Tom Thomas is the director of the Data Development Technology Group within the Consumer Services Division. “Our group provides production operations support as well as technology solutions for our various business units including Automotive, Business, Collections, Consumer, Fraud, and various Data Lab joint-development initiatives,” he explains. “I work closely with Norbert Frohlich and Dave Garnier, our lead developers. They are responsible for the design and development of our various solutions, including those that leverage MapR Hadoop environments.”
Until recently, the Group had been getting by, as Thomas puts it “…with solutions running on a couple of Windows servers and a SAN.” But as the company added new products and new sets of data quality rules, more data had to be processed in the same or less time. It was time to upgrade. But simply adding to the existing Windows/SAN system wasn’t an option – too cumbersome and expensive.
So the group upgraded to a Linux-based HPC cluster with – for the time being – six nodes. Says Thomas, “We have a single customer solution right now. But as we get new customers who can use this kind of capability, we can add additional nodes and storage and processing capacity at the same time.”
“All our solutions leverage MapR NFS functionality,” he continues. “This allows us to transition from our previous internal or SAN storage to Hadoop by mounting the cluster directly. In turn, this provides us with access to the data via HDFS and Hadoop environment tools, such as Hive.”
ETL tools like DMX-h from Syncsort also figured prominently in the new infrastructure, as does MapR NFS. MapR is the only distribution for Apache Hadoop that leverages the full power of the NFS protocol for remote access to shared disks across the network.

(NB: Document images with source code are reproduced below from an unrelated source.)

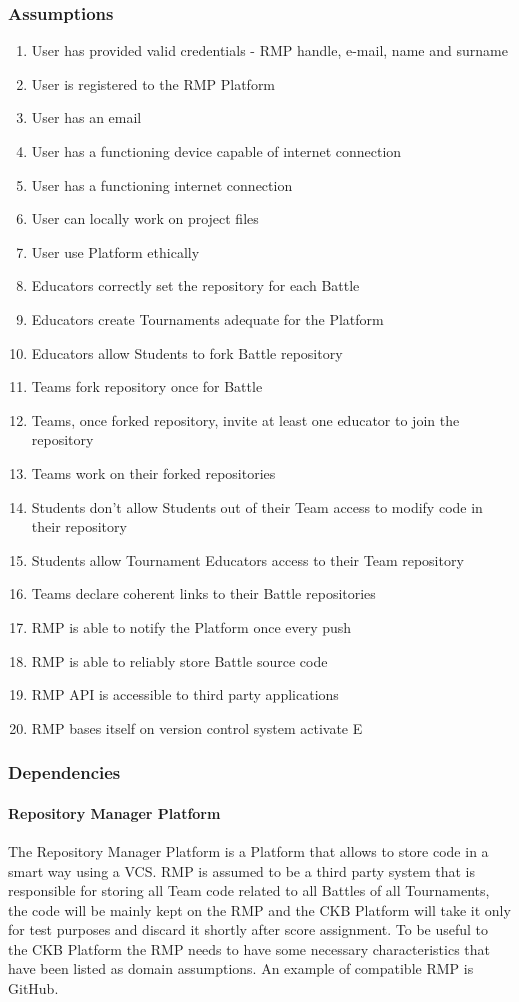 \subsubsection{Assumptions}
\begin{enumerate}[label=\textbf{D\arabic*:}]
    \item User has provided valid credentials - RMP handle, e-mail, name and surname
    \item User is registered to the RMP Platform
    \item User has an email
    \item User has a functioning device capable of internet connection
    \item User has a functioning internet connection
    \item User can locally work on project files
    \item User use Platform ethically
    \item Educators correctly set the repository for each Battle
    \item Educators create Tournaments adequate for the Platform
    \item Educators allow Students to fork Battle repository
    \item Teams fork repository once for Battle
    \item Teams, once forked repository, invite at least one educator to join the repository
    \item Teams work on their forked repositories
    \item Students don't allow Students out of their Team access to modify code in their repository
    \item Students allow Tournament Educators access to their Team repository
    \item Teams declare coherent links to their Battle repositories
    \item RMP is able to notify the Platform once every push
    \item RMP is able to reliably store Battle source code
    \item RMP API is accessible to third party applications
    \item RMP bases itself on version control system
    activate E\end{enumerate}
\subsubsection{Dependencies}
\paragraph{Repository Manager Platform}
The Repository Manager Platform is a Platform that allows to store code in a smart way using a VCS.
RMP is assumed to be a third party system that is responsible for storing all Team code related to all Battles of all Tournaments, the code will be mainly kept on the RMP and the CKB Platform will take it only for test purposes and discard it shortly after score assignment. 
To be useful to the CKB Platform the RMP needs to have some necessary characteristics that have been listed as domain assumptions.
An example of compatible RMP is GitHub.

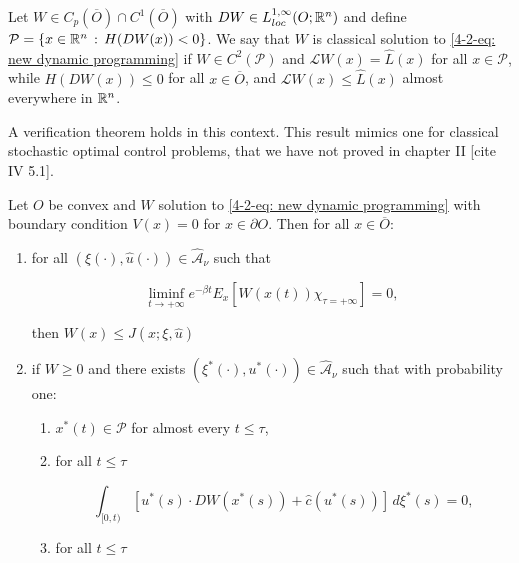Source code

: \begin{definition}
    Let $W\in C_p(\overline{O})\cap C^1(\overline{O})$ with $DW\in L_{loc}^{1,\infty}(O;\mathbb{R}^n)$ and define $\mathcal{P}=\left\{x\in\mathbb{R}^n\,:\,H(DW(x))<0\right\}$. We say that $W$ is classical solution to \eqref{4-2-eq: new dynamic programming} if $W\in C^2(\mathcal{P})$ and $\mathcal{L}W(x)=\hat{L}(x)$ for all $x\in\mathcal{P}$, while $H(DW(x))\leq 0$ for all $x\in\overline{O}$, and $\mathcal{L}W(x)\leq \hat{L}(x)$ almost everywhere in $\mathbb{R}^n$.  
\end{definition}


A verification theorem holds in this context. This result mimics one for classical stochastic optimal control problems, that we have not proved in chapter II [cite IV 5.1].

\begin{theorem}
    Let $O$ be convex and $W$ solution to \eqref{4-2-eq: new dynamic programming} with boundary condition $V(x)=0$ for $x\in\partial O$. Then for all $x\in\overline{O}$:
    
    \begin{enumerate}[label=(\arabic*.)]
        \item for all $(\xi(\cdot),\hat{u}(\cdot))\in\hat{\mathcal{A}}_{\nu}$ such that
        
        \begin{equation}
            \liminf_{t\to+\infty} e^{-\beta t}E_x\left[W(x(t))\chi_{\tau=+\infty}\right] = 0,
        \end{equation}

        then $W(x)\leq J(x;\xi,\hat{u})$

        \item if $W\geq 0$ and there exists $(\xi^{\ast}(\cdot),u^{\ast}(\cdot))\in\hat{\mathcal{A}}_{\nu}$ such that with probability one:
        
        \begin{enumerate}[label=(2.\alph*.)]
            \item \label{4-2: fisrt bullet point} $x^{\ast}(t)\in\mathcal{P}$ for almost every $t\leq \tau$,
            \item \label{4-2: second bullet point} for all $t\leq\tau$
            
            \[\int_{[0,t)} \left[u^{\ast}(s)\cdot DW(x^{\ast}(s)) + \hat{c}(u^{\ast}(s))\right]\,d\xi^{\ast}(s) = 0,\]

            \item \label{4-2: third} for all $t\leq \tau$
            

\end{enumerate}
\end{enumerate}
\end{theorem}
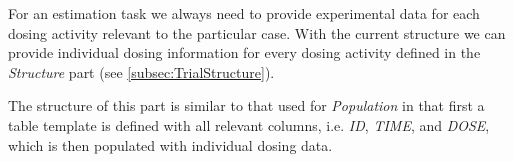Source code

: For an estimation task we always need to provide experimental data for each dosing activity 
relevant to the particular case. With the current structure we can provide individual dosing 
information for every dosing activity defined in the \emph{Structure} part (see \ref{subsec:TrialStructure}).

The structure of this part is similar to that used for \emph{Population} in that first
a table template is defined with all relevant columns, i.e. \emph{ID}, \emph{TIME}, and \emph{DOSE},
which is then populated with individual dosing data. 


%
%
%



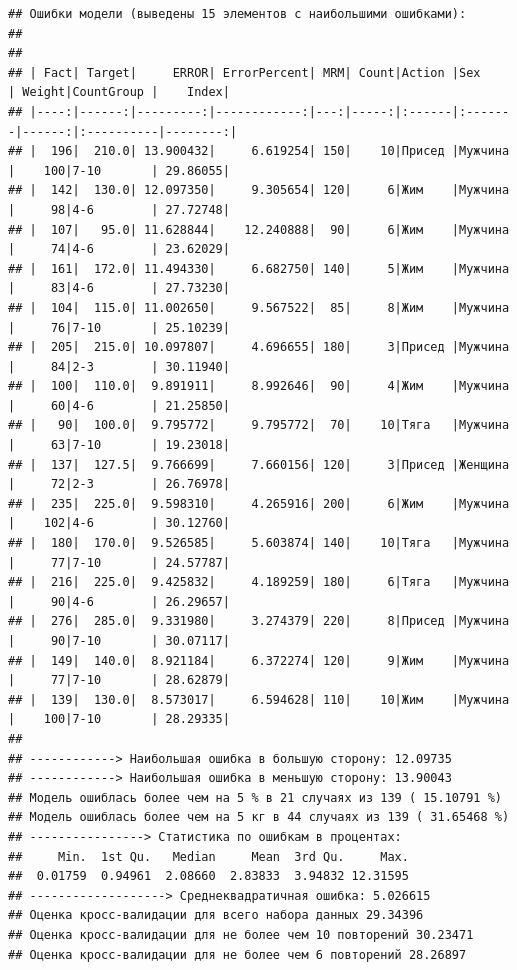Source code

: \documentclass[
]{article}
\begin{document}
\begin{verbatim}
## Ошибки модели (выведены 15 элементов с наибольшими ошибками): 
## 
## 
## | Fact| Target|     ERROR| ErrorPercent| MRM| Count|Action |Sex     | Weight|CountGroup |    Index|
## |----:|------:|---------:|------------:|---:|-----:|:------|:-------|------:|:----------|--------:|
## |  196|  210.0| 13.900432|     6.619254| 150|    10|Присед |Мужчина |    100|7-10       | 29.86055|
## |  142|  130.0| 12.097350|     9.305654| 120|     6|Жим    |Мужчина |     98|4-6        | 27.72748|
## |  107|   95.0| 11.628844|    12.240888|  90|     6|Жим    |Мужчина |     74|4-6        | 23.62029|
## |  161|  172.0| 11.494330|     6.682750| 140|     5|Жим    |Мужчина |     83|4-6        | 27.73230|
## |  104|  115.0| 11.002650|     9.567522|  85|     8|Жим    |Мужчина |     76|7-10       | 25.10239|
## |  205|  215.0| 10.097807|     4.696655| 180|     3|Присед |Мужчина |     84|2-3        | 30.11940|
## |  100|  110.0|  9.891911|     8.992646|  90|     4|Жим    |Мужчина |     60|4-6        | 21.25850|
## |   90|  100.0|  9.795772|     9.795772|  70|    10|Тяга   |Мужчина |     63|7-10       | 19.23018|
## |  137|  127.5|  9.766699|     7.660156| 120|     3|Присед |Женщина |     72|2-3        | 26.76978|
## |  235|  225.0|  9.598310|     4.265916| 200|     6|Жим    |Мужчина |    102|4-6        | 30.12760|
## |  180|  170.0|  9.526585|     5.603874| 140|    10|Тяга   |Мужчина |     77|7-10       | 24.57787|
## |  216|  225.0|  9.425832|     4.189259| 180|     6|Тяга   |Мужчина |     90|4-6        | 26.29657|
## |  276|  285.0|  9.331980|     3.274379| 220|     8|Присед |Мужчина |     90|7-10       | 30.07117|
## |  149|  140.0|  8.921184|     6.372274| 120|     9|Жим    |Мужчина |     77|7-10       | 28.62879|
## |  139|  130.0|  8.573017|     6.594628| 110|    10|Жим    |Мужчина |    100|7-10       | 28.29335|
## 
## ------------> Наибольшая ошибка в большую сторону: 12.09735 
## ------------> Наибольшая ошибка в меньшую сторону: 13.90043 
## Модель ошиблась более чем на 5 % в 21 случаях из 139 ( 15.10791 %)
## Модель ошиблась более чем на 5 кг в 44 случаях из 139 ( 31.65468 %)
## ----------------> Статистика по ошибкам в процентах:
##     Min.  1st Qu.   Median     Mean  3rd Qu.     Max. 
##  0.01759  0.94961  2.08660  2.83833  3.94832 12.31595 
## -------------------> Среднеквадратичная ошибка: 5.026615 
## Оценка кросс-валидации для всего набора данных 29.34396 
## Оценка кросс-валидации для не более чем 10 повторений 30.23471 
## Оценка кросс-валидации для не более чем 6 повторений 28.26897
\end{verbatim}
\end{document}
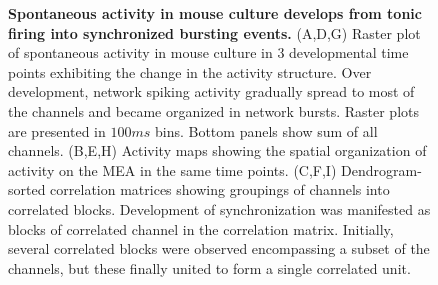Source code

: \begin{figure}[!htb]
            \caption[Development of synchrony in the spontaneous activity of a representative mouse culture]{\textbf{Spontaneous activity in mouse culture develops from tonic firing into synchronized bursting events.} (A,D,G) Raster plot of spontaneous activity in mouse culture in 3 developmental time points exhibiting the change in the activity structure. Over development, network spiking activity gradually spread to most of the channels and became organized in network bursts. Raster plots are presented in \(100 ms\) bins. Bottom panels show sum of all channels. (B,E,H) Activity maps showing the spatial organization of activity on the MEA in the same time points. (C,F,I) Dendrogram- sorted correlation matrices showing groupings of channels into correlated blocks. Development of synchronization was manifested as blocks of correlated channel in the correlation matrix. Initially, several  correlated blocks were observed encompassing a subset of the channels, but these finally united to form a single correlated unit.}
            \label{fig:activity:devExample}
        \end{figure}



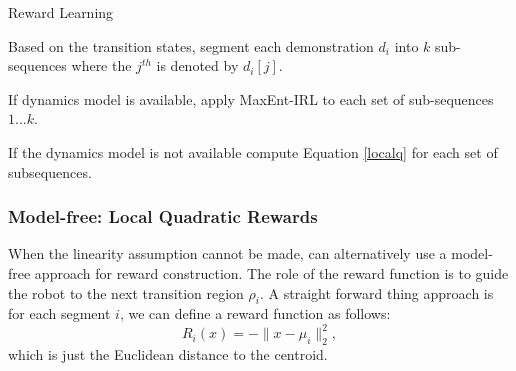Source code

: \iffalse
\subsubsection{Application Scenarios} While typically RL is applied in scenarios where dynamics models are unavailable, there are scenarios in which the model-based reward approach applies. Suppose we are given demonstrations of a known system, e.g., a simulator or a simplified version of a task, with different dynamics $P'$ but with the same overall task structure.
While a policy learned in this setting would not transfer due to a change in dynamics, the reward function would.
In our experiments, we demonstrate an example of this on a surgical cutting task where the robot has to cut along a marked line in gauze.
We demonstrate cutting trajectories on a simplified cutting problem where the demonstrator quasi-statically traces the line without cutting it.
Here there are known dynamics and we can learn transitions and local rewards (e.g., learning to follow the line).
This reward can transfer to the policy learning phase, in which we can try to cut the gauze introducing unknown dynamics.
\fi


\begin{phase}[t]
\small
\DontPrintSemicolon
\caption{Reward Learning \label{alg:tsh2}}

Based on the transition states, segment each demonstration $d_i$ into $k$ sub-sequences where the $j^{th}$ is denoted by $d_i[j]$.

If dynamics model is available, apply MaxEnt-IRL to each set of sub-sequences $1...k$.

If the dynamics model is not available compute Equation \ref{localq} for each set of subsequences.

\end{phase}

\vspace{-15pt}
\subsubsection{Model-free: Local Quadratic Rewards}
When the linearity assumption cannot be made, \hirl can alternatively use a model-free approach for reward construction.
The role of the reward function is to guide the robot to the next transition region $\rho_i$.
A straight forward thing approach is for each segment $i$, we can define a reward function as follows:
\[
R_i(x) = -\|x - \mu_{i}\|_2^2, 
\]
which is just the Euclidean distance to the centroid.

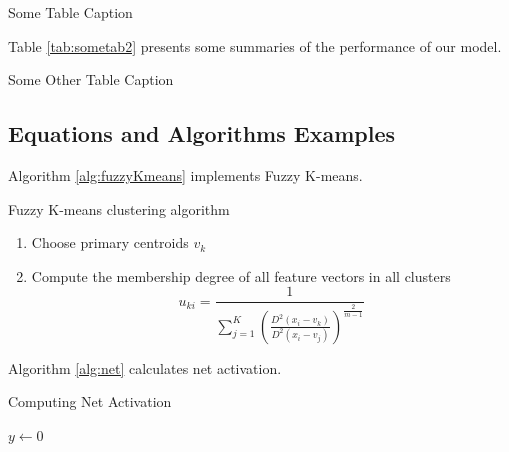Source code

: \begin{table}[htbp]
\caption{Some Table Caption}
\label{tab:sometab1}
\resizebox{0.4\linewidth}{!}{}
\end{table}

Table \ref{tab:sometab2} presents some summaries of the performance of our model.

\begin{table}[htbp]
\caption{Some Other Table Caption}
\label{tab:sometab2}
\resizebox{0.9\linewidth}{!}{}
\end{table}

\subsection{Equations and Algorithms Examples}

Algorithm \ref{alg:fuzzyKmeans} implements Fuzzy K-means.

\begin{algorithm}
\caption{Fuzzy K-means clustering algorithm}
\label{alg:fuzzyKmeans}
\begin{enumerate}
    \item Choose primary centroids $v_{k}$
    \item Compute the membership degree of all feature vectors in all clusters
    \begin{equation}
    u_{ki}  = \frac{1}{ \sum_{j=1}^K ( \frac{D^{2}(x_{i} - v_{k})}{D^{2}(x_{i} - v_{j})})^\frac{2} 
    {m-1}}
    \label{eq:kmeans}
    \end{equation}
\end{enumerate}
\end{algorithm}

Algorithm \ref{alg:net} calculates net activation.


\begin{algorithm}
\caption{Computing Net Activation}
\label{alg:net}
{}
$y\leftarrow 0$\;
\end{algorithm}

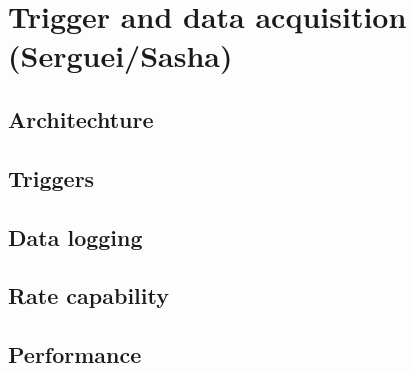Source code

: 
\section{Trigger and data acquisition (Serguei/Sasha) \label{sec:trigdaq}}
\subsection{Architechture \label{sec:trigdaqarchichecture}}
\subsection{Triggers \label{sec:trigdaqtriggers}}
\subsection{Data logging \label{sec:trigdaqdata}}
\subsection{Rate capability \label{sec:trigdaqrate}}



\subsection{Performance \label{sec:trigdaqperformance}}

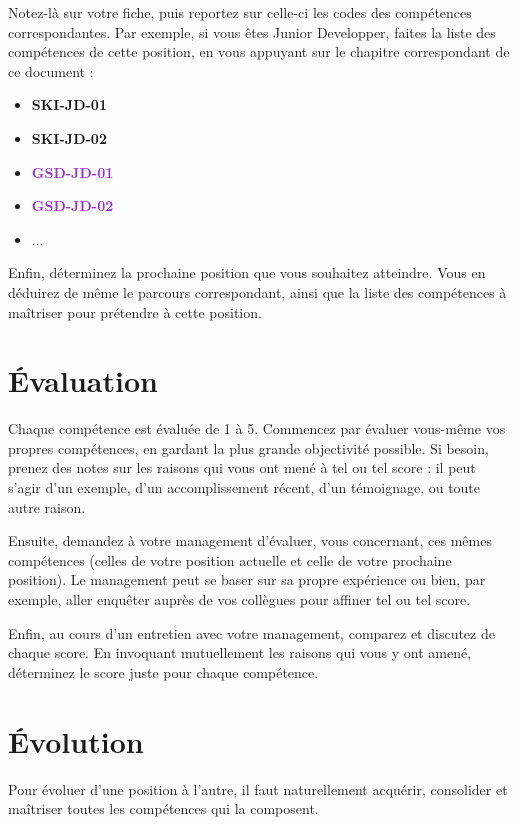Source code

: \documentclass[a4paper, french, openany, 12pt]{book}
\newcommand\dex[1]{\textcolor{BrickRed}{\textbf{\uppercase{ski-{#1}}}}}
\newcommand\str[1]{\textcolor{DarkOrchid}{\textbf{\uppercase{gsd-{#1}}}}}
\begin{document}
\begin{multicols}{2}
  Notez-là sur votre fiche, puis reportez sur celle-ci les codes des compétences correspondantes.
  Par exemple, si vous êtes Junior Developper, faites la liste des compétences de cette position, en vous appuyant sur
  le chapitre correspondant de ce document :

  \begin{itemize}
    \item \dex{jd-01}
    \item \dex{jd-02}
    \item \str{jd-01}
    \item \str{jd-02}
    \item ...
  \end{itemize}

  Enfin, déterminez la prochaine position que vous souhaitez atteindre.
  Vous en déduirez de même le parcours correspondant, ainsi que la liste des compétences à maîtriser pour prétendre
  à cette position.

  \section*{Évaluation}

  Chaque compétence est évaluée de 1 à 5.
  Commencez par évaluer vous-même vos propres compétences, en gardant la plus grande objectivité possible.
  Si besoin, prenez des notes sur les raisons qui vous ont mené à tel ou tel score : il peut s'agir d'un exemple,
  d'un accomplissement récent, d'un témoignage, ou toute autre raison.

  Ensuite, demandez à votre management d'évaluer, vous concernant, ces mêmes compétences (celles de votre position
  actuelle et celle de votre prochaine position).
  Le management peut se baser sur sa propre expérience ou bien, par exemple, aller enquêter auprès de vos collègues
  pour affiner tel ou tel score.

  Enfin, au cours d'un entretien avec votre management, comparez et discutez de chaque score.
  En invoquant mutuellement les raisons qui vous y ont amené, déterminez le score juste pour chaque compétence.

  \section*{Évolution}

  Pour évoluer d'une position à l'autre, il faut naturellement acquérir, consolider et maîtriser toutes les compétences
  qui la composent.


\end{multicols}
\end{document}
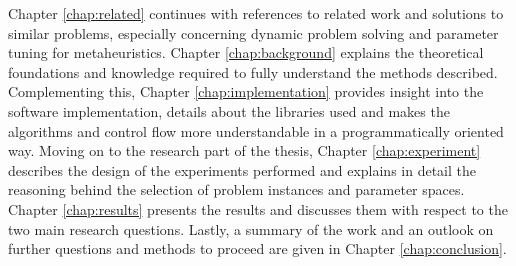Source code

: Chapter \ref{chap:related} continues with references to related work and solutions to similar problems, especially concerning dynamic problem solving and parameter tuning for metaheuristics.
Chapter \ref{chap:background} explains the theoretical foundations and knowledge required to fully understand the methods described.
Complementing this, Chapter \ref{chap:implementation} provides insight into the software implementation, details about the libraries used and makes the algorithms and control flow more understandable in a programmatically oriented way.
Moving on to the research part of the thesis, Chapter \ref{chap:experiment} describes the design of the experiments performed and explains in detail the reasoning behind the selection of problem instances and parameter spaces.
Chapter \ref{chap:results} presents the results and discusses them with respect to the two main research questions.
Lastly, a summary of the work and an outlook on further questions and methods to proceed are given in Chapter \ref{chap:conclusion}.






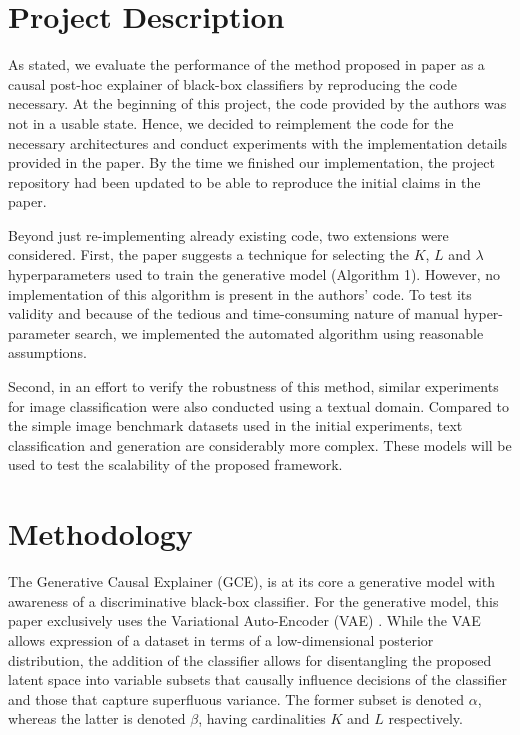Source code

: \section{Project Description}
As stated, we evaluate the performance of the method proposed in paper\cite{oshaughnessy2020generative} as a causal post-hoc explainer of black-box classifiers by reproducing the code necessary. At the beginning of this project, the code provided by the authors was not in a usable state. Hence, we decided to reimplement the code for the necessary architectures and conduct experiments with the implementation details provided in the paper. By the time we finished our implementation, the project repository had been updated to be able to reproduce the initial claims in the paper. %

Beyond just re-implementing already existing code, two extensions were considered. First, the paper suggests a technique for selecting the $K$, $L$ and $\lambda$ hyperparameters used to train the generative model (Algorithm 1). However, no implementation of this algorithm is present in the authors' code. To test its validity and because of the tedious and time-consuming nature of manual hyper-parameter search, we implemented the automated algorithm using reasonable assumptions.

Second, in an effort to verify the robustness of this method, similar experiments for image classification were also conducted using a textual domain. Compared to the simple image benchmark datasets used in the initial experiments, text classification and generation are considerably more complex. These models will be used to test the scalability of the proposed framework.


\section{Methodology}

The Generative Causal Explainer (GCE), is at its core a generative model with awareness of a discriminative black-box classifier. For the generative model, this paper exclusively uses the Variational Auto-Encoder (VAE) \cite{kingma2014autoencoding}. While the VAE allows expression of a dataset in terms of a low-dimensional posterior distribution, the addition of the classifier allows for disentangling the proposed latent space into variable subsets that causally influence decisions of the classifier and those that capture superfluous variance. The former subset is denoted $\alpha$, whereas the latter is denoted  $\beta$, having cardinalities $K$ and $L$ respectively. 

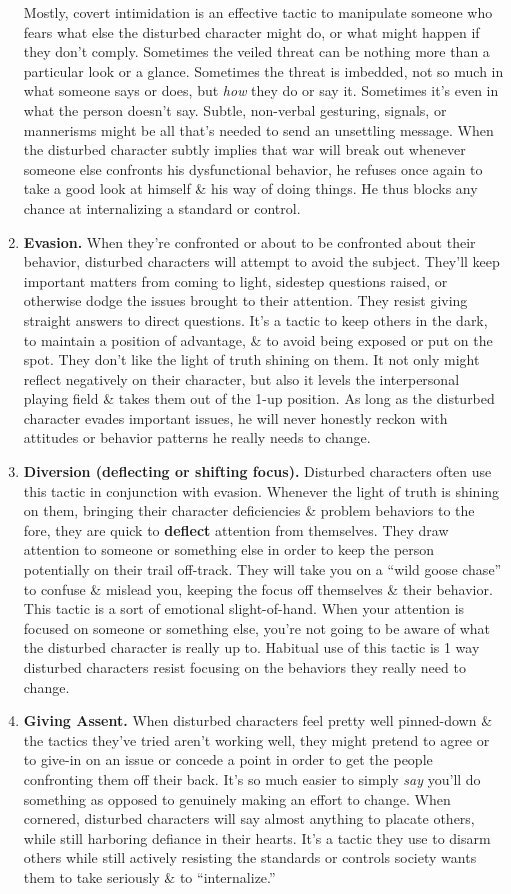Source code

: \documentclass{article}
\numberwithin{equation}{section}
\begin{document}
\begin{enumerate}
	Mostly, covert intimidation is an effective tactic to manipulate someone who fears what else the disturbed character might do, or what might happen if they don't comply. Sometimes the veiled threat can be nothing more than a particular look or a glance. Sometimes the threat is imbedded, not so much in what someone says or does, but \textit{how} they do or say it. Sometimes it's even in what the person doesn't say. Subtle, non-verbal gesturing, signals, or mannerisms might be all that's needed to send an unsettling message. When the disturbed character subtly implies that war will break out whenever someone else confronts his dysfunctional behavior, he refuses once again to take a good look at himself \& his way of doing things. He thus blocks any chance at internalizing a standard or control.
	\item \textbf{Evasion.} When they're confronted or about to be confronted about their behavior, disturbed characters will attempt to avoid the subject. They'll keep important matters from coming to light, sidestep questions raised, or otherwise dodge the issues brought to their attention. They resist giving straight answers to direct questions. It's a tactic to keep others in the dark, to maintain a position of advantage, \& to avoid being exposed or put on the spot. They don't like the light of truth shining on them. It not only might reflect negatively on their character, but also it levels the interpersonal playing field \& takes them out of the 1-up position. As long as the disturbed character evades important issues, he will never honestly reckon with attitudes or behavior patterns he really needs to change.
	\item \textbf{Diversion (deflecting or shifting focus).} Disturbed characters often use this tactic in conjunction with evasion. Whenever the light of truth is shining on them, bringing their character deficiencies \& problem behaviors to the fore, they are quick to \textbf{deflect} attention from themselves. They draw attention to someone or something else in order to keep the person potentially on their trail off-track. They will take you on a ``wild goose chase'' to confuse \& mislead you, keeping the focus off themselves \& their behavior. This tactic is a sort of emotional slight-of-hand. When your attention is focused on someone or something else, you're not going to be aware of what the disturbed character is really up to. Habitual use of this tactic is 1 way disturbed characters resist focusing on the behaviors they really need to change.
	\item \textbf{Giving Assent.} When disturbed characters feel pretty well pinned-down \& the tactics they've tried aren't working well, they might pretend to agree or to give-in on an issue or concede a point in order to get the people confronting them off their back. It's so much easier to simply \textit{say} you'll do something as opposed to genuinely making an effort to change. When cornered, disturbed characters will say almost anything to placate others, while still harboring defiance in their hearts. It's a tactic they use to disarm others while still actively resisting the standards or controls society wants them to take seriously \& to ``internalize.''

\end{enumerate}
\end{document}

“Our first solution includes well-known and defined metrics and aggregations,” Thomas says. “We leverage DMX-h to determine metrics for each record and pre-aggregate other metrics, which are then stored in Hadoop to be used in downstream analytics as well as real-time rules based actions. Our second solution follows a traditional data operations flow, except in this case we use DMX-h to prepare in-bound source data that is then stored in MapR Hadoop. Then we run Experian-proprietary models that read the data via Hive and create client-specific and industry-unique results.
“Our latest endeavor copies data files from a legacy dual application server and SAN product solution to a MapR Hadoop cluster quite easily as facilitated by the MapR NFS functionality,” Thomas continues. “The files are then available for analysts to query with SQL via Hive – without the need to build and load a structured database. Since we are just starting to work with this data, we are not ‘stuck’ with that initial database schema that we would have developed, and thus eliminated that rework time. Our analysts have Tableau and DMX-h available to them, and will generate our initial reports and any analytics data files. Once the useful data, reports, and results formats are firmed up, we will work on optimizing production.”
Developers Garnier and Frohlich point out that by taking advantage of the Hadoop cluster, the team was able to realize substantial more processing power and storage space, without the costs associated with traditional blade servers equipped with SAN storage. Two of the servers from the cluster are also application servers running SmartLoad code and components. The result is a more efficient use of hardware with no need for separate servers to run the application.
Here’s how Thomas summarizes the benefits of the upgraded system to both the company and its customers: “We are realizing increased processing speed which leads to shorter delivery times. In addition, reduced storage expenses means that we can store more, not acquire less. Both the company’s internal operations and our clients have access to deeper data supporting and aiding insights into their business areas.
“Overall, we are seeing reduced storage expenses while gaining processing and store capabilities and capacities,” he adds. “This translates into an improved speed to market for our business units. It also positions our Group to grow our Hadoop ecosystem to meet future Big Data requirements.”
And when it comes to being a Big Data All Star in today’s information-intensive world, Thomas’ advice is short and to the point: “Don’t wait and don’t stop.”